Они смотрели, как шофёр вошёл в павильон на автобусной станции. Потом увидели, что он сел с чашкой кофе и стал читать газету.
– Разве он имеет право бросить автобус? – спросила поражённая Бабушкина Хеба.
– Наверняка не имеет. Ему всего лишь лень работать, – сказала Фиасоль, внимательно рассматривая шофёра.
– Такого со мной ещё никогда не было, – грустно сказал Ингольвюр Гойкюр. – Я уверен, что это ваша вина.
– Что? Почему наша вина? – удивилась Фиасоль. – Откуда мы могли знать, что шофёр возьмёт свои вещи и уйдёт из автобуса в середине поездки?
– Всё понятно, Фиасоль, мы очень шумели, – сказала Бабушкина Хеба. – Он, конечно, обиделся и не захотел возить нас.
– Как так? – Фиасоль с негодованием посмотрела на шофёра. – По-моему, мы не очень шумели. Я хочу сказать, что обычно мы шумим гораздо больше. Он жутко обидчивый, если не захотел вести автобус из-за того, что трое детей насвистывают автобусную песенку.
– Да, но вы же не только насвистывали. Вы ещё бегали взад-вперёд, кричали и вопили, как сумасшедшие, – раздражённо сказал Ингольвюр Гойкюр.
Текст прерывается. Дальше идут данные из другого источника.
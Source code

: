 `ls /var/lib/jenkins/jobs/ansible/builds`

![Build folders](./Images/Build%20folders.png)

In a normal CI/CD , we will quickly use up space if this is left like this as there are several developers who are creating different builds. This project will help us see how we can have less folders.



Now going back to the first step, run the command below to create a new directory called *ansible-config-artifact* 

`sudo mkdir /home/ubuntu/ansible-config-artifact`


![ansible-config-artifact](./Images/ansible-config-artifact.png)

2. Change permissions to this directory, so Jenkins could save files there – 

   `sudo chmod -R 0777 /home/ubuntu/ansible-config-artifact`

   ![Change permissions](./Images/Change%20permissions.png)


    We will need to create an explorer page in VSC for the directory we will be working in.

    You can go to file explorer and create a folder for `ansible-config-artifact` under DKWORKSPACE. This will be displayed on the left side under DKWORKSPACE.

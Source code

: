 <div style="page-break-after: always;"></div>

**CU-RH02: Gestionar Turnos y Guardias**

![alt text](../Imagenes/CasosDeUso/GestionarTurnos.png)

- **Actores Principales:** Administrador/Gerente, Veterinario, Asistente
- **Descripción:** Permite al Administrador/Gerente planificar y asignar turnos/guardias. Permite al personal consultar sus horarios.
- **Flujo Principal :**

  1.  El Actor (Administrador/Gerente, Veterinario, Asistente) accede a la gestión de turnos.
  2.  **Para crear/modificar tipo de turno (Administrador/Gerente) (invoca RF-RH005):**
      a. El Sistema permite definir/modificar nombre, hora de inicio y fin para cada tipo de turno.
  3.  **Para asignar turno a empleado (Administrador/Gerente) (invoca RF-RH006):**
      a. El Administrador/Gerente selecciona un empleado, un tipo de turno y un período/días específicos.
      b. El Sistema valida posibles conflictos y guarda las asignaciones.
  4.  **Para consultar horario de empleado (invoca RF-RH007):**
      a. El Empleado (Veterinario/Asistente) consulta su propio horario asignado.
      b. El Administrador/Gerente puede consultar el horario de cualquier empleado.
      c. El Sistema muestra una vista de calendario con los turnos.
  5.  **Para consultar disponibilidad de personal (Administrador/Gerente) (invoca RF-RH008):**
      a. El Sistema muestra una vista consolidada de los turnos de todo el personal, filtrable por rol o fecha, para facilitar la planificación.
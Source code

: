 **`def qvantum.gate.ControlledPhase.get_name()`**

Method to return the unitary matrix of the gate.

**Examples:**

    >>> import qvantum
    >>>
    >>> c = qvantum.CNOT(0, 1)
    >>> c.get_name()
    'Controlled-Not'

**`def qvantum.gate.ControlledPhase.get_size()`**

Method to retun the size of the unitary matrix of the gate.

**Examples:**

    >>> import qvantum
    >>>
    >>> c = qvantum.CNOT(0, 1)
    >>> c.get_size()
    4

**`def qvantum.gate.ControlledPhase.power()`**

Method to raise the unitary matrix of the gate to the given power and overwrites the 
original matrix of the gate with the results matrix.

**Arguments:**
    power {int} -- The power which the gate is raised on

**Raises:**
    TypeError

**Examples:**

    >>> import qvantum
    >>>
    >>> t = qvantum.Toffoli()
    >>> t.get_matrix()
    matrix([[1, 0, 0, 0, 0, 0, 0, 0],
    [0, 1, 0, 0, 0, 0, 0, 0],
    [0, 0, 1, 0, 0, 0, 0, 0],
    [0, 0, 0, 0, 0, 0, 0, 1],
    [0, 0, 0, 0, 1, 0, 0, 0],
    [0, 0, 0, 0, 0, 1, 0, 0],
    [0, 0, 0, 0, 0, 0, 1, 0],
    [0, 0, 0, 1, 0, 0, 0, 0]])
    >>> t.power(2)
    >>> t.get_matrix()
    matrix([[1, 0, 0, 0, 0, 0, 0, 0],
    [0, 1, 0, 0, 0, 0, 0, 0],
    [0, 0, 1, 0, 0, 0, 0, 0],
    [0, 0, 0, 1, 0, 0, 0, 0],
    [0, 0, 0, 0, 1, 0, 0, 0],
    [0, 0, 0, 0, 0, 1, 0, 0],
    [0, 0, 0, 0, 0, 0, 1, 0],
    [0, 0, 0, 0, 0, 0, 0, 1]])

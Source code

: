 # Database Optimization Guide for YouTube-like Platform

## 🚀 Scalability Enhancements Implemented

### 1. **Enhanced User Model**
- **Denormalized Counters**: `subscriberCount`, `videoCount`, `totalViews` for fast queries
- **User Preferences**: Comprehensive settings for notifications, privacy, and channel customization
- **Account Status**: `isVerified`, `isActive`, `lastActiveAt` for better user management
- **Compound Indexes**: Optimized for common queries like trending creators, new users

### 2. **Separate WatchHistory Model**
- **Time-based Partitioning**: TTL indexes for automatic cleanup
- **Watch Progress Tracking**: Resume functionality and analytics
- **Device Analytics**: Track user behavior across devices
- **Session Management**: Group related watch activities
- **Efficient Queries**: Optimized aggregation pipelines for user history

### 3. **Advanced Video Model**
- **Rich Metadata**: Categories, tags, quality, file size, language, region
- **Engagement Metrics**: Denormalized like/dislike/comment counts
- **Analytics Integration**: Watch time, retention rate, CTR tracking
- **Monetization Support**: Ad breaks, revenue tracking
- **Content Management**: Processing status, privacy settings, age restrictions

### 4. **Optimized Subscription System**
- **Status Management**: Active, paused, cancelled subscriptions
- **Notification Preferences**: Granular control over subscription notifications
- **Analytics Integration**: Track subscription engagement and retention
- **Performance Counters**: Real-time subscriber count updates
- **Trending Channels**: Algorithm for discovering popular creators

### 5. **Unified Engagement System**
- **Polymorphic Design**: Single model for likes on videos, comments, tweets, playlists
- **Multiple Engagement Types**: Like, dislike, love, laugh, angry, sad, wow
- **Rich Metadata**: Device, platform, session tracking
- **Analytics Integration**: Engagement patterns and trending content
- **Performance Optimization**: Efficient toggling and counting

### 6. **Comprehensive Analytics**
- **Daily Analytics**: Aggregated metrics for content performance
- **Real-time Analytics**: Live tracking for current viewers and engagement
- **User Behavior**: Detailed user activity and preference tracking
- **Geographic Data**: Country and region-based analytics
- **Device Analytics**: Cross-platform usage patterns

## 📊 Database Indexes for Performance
– Как вы думаете, он успокоится? – спросила Фиасоль и стала рассматривать шофёра, читавшего газету. – Я хочу спросить, как, по-вашему, он подкрепится кофе и вернётся?
– Нет, я думаю, он ждёт, когда мы выйдем, – печально сказала Бабушкина Хеба.
– Ой-ой, он не хочет ехать, он ждёт, чтобы мы вышли! – Фиасоль чуть не задохнулась. – Как это нехорошо – для нас!
– Иногда бывает лучше посидеть спокойно, – сердито проговорил Ингольвюр Гойкюр.
– Мы теперь отсюда не уедем, – расплакалась Фиасоль. – А как можно уехать, если мы не знаем дороги в Клехтавогюре?
– Постойте, – довольным голосом сказала Бабушкина Хеба. – Мы найдём дорогу. Фиасоль, разве ты забыла, что я здесь живу. Я знаю, на каком автобусе ехать, чтобы попасть к моему дому.
Фиасоль засияла, как солнце на ясном небе, а Ингольвюр Гойкюр улыбнулся уголком рта.